**TASK DESCRIPTION:** The response should be exactly the number of lines in the material below that contain the word "BigDataToolBox".

**EXCERPTED RECORDS:**
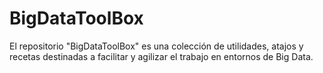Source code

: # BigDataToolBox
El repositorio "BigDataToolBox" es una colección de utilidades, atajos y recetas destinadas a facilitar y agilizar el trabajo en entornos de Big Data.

...

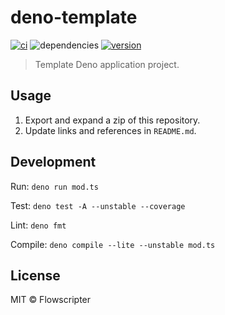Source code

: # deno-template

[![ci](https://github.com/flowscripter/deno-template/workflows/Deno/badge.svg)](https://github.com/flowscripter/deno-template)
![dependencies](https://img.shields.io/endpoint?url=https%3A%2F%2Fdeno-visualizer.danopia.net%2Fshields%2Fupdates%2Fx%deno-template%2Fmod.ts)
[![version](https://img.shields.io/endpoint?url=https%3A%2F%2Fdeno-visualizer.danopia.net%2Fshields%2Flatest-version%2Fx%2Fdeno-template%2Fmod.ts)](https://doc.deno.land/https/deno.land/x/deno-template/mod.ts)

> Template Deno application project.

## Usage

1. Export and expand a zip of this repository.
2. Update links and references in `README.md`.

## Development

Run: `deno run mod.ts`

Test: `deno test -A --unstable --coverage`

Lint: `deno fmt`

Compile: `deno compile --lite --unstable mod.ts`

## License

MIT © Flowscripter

**SOLUTION FOR THIS TASK:** 2